A complementary good is a good or service that is often purchased together with another. Think pasta and pasta sauce or ketchup and mustard.
An increase in the price of a substitute will increase demand for a product. For example, if you are somewhat indifferent between Häagen-Dazs and Otter Pops, if the cost of Otter Pops increases, you’ll likely buy more Häagen-Dazs. The opposite is also true. A decrease in the price of a substitute will decrease demand. All else being equal, if the price of Otter Pops drops, you’ll likely demand less Häagen-Dazs.
The price of a complement is inversely related to demand. All else being equal, you’ll likely buy more pasta if pasta sauce prices decrease. If the price of pasta sauce increases, your demand for pasta decreases.
3. Tastes and Preferences of Consumers
The tastes and preferences are the most fundamental determinants of demand. The more popular a good is, the higher the demand for it. When a good or service loses popularity, demand falls.
4. Consumer Expectations of When Prices Will Rise or Fall
Demand also depends on what buyers think will happen in the future. Imagine you want to buy a new gaming console and are just weeks away from Black Friday. Would you buy the console now or wait for it to go on sale?
Demand in the present falls if consumers believe prices will be lower in the future. Likewise, demand in the present increases if consumers believe that future prices will be higher.
5. Demographics and Market Size
The final determinant of demand is the number of consumers in the market. A nice one-bedroom Airbnb listed in Manhattan will have higher demand than if it were listed in upstate New York. This is, in part, because there are more people looking for Airbnbs in Manhattan. When the number of buyers increases, demand increases. When the number of buyers falls, demand decreases.
How To Show Changes in Demand on a Demand Curve
Now that you know what factors influence demand, we’ll end this article by showing you how changes in demand can be shown on a demand curve.
Price and Movements Along a Fixed Demand Curve
If the determinants of demand remain unchanged, but the market price changes, we show the impact on buyers as a movement along a fixed demand curve.
When the price increases, there is a movement up and to the left along the demand curve. Following the law of demand, this movement shows the quantity demanded falling as the price increases.

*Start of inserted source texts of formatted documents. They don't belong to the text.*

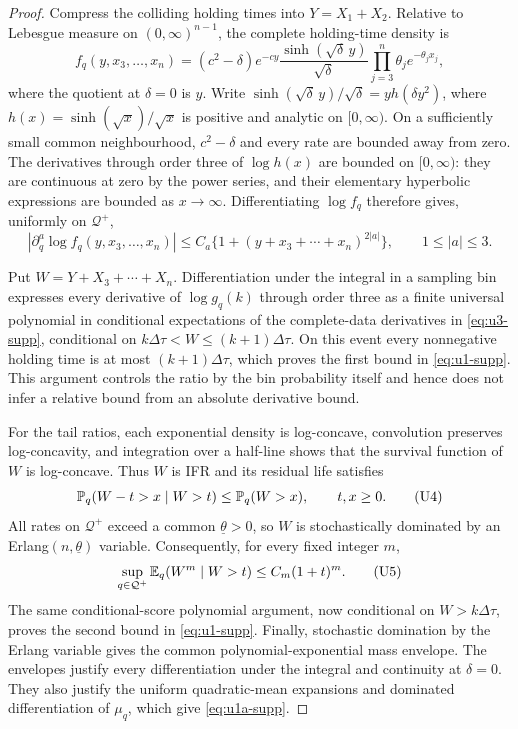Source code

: \begin{proof}
Compress the colliding holding times into \(Y=X_1+X_2\).  Relative to
Lebesgue measure on \((0,\infty)^{n-1}\), the complete holding-time density is
\[
 f_q(y,x_3,\ldots,x_n)
 =(c^2-\delta)e^{-cy}\frac{\sinh(\sqrt\delta\,y)}{\sqrt\delta}
 \prod_{j=3}^n\theta_j e^{-\theta_jx_j},
\tag{U2}\label{eq:u2-supp}
\]
where the quotient at \(\delta=0\) is \(y\).  Write
\(\sinh(\sqrt\delta\,y)/\sqrt\delta=y h(\delta y^2)\), where
\(h(x)=\sinh(\sqrt x)/\sqrt x\) is positive and analytic on
\([0,\infty)\).  On a sufficiently small common neighbourhood,
\(c^2-\delta\) and every rate are bounded away from zero.  The derivatives
through order three of \(\log h(x)\) are bounded on \([0,\infty)\): they are
continuous at zero by the power series, and their elementary hyperbolic
expressions are bounded as \(x\to\infty\).  Differentiating \(\log f_q\)
therefore gives, uniformly on \(\mathcal Q^+\),
\[
 |\partial_q^a\log f_q(y,x_3,\ldots,x_n)|
 \le C_a\{1+(y+x_3+\cdots+x_n)^{2|a|}\},
 \qquad 1\le |a|\le3.
\tag{U3}\label{eq:u3-supp}
\]

Put \(W=Y+X_3+\cdots+X_n\).  Differentiation under the integral in a
sampling bin expresses every derivative of \(\log g_q(k)\) through order
three as a finite universal polynomial in conditional expectations of the
complete-data derivatives in \eqref{eq:u3-supp}, conditional on
\(k\Delta\tau<W\le(k+1)\Delta\tau\).  On this event every nonnegative
holding time is at most \((k+1)\Delta\tau\), which proves the first bound in
\eqref{eq:u1-supp}.  This argument controls the ratio by the bin probability
itself and hence does not infer a relative bound from an absolute derivative
bound.

For the tail ratios, each exponential density is log-concave, convolution
preserves log-concavity, and integration over a half-line shows that the
survival function of \(W\) is log-concave.  Thus \(W\) is IFR and its residual
life satisfies
\[
 \PP_q(W-t>x\mid W>t)\le \PP_q(W>x),\qquad t,x\ge0.
\tag{U4}\label{eq:u4-supp}
\]
All rates on \(\mathcal Q^+\) exceed a common \(\underline\theta>0\), so
\(W\) is stochastically dominated by an
Erlang\((n,\underline\theta)\) variable.  Consequently, for every fixed
integer \(m\),
\[
 \sup_{q\in\mathcal Q^+}\EE_q(W^m\mid W>t)
 \le C_m(1+t)^m.
\tag{U5}\label{eq:u5-supp}
\]
The same conditional-score polynomial argument, now conditional on
\(W>k\Delta\tau\), proves the second bound in \eqref{eq:u1-supp}.  Finally,
stochastic domination by the Erlang variable gives the common
polynomial-exponential mass envelope.  The envelopes justify every
differentiation under the integral and continuity at \(\delta=0\).
They also justify the uniform quadratic-mean expansions and dominated
differentiation of \(\mu_q\), which give \eqref{eq:u1a-supp}.
\end{proof}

When the price decreases, there is a movement down and to the right along the demand curve. Following the law of demand, this movement shows the quantity demanded increasing as the price decreases.
Understanding demand is central to understanding economics. In this article, we looked at the relationship between price and quantity demanded and the five determinants of demand that can shift the entire demand curve. Now that you understand how the demand side of the economy works, you’re ready to explore the flip side of markets—supply!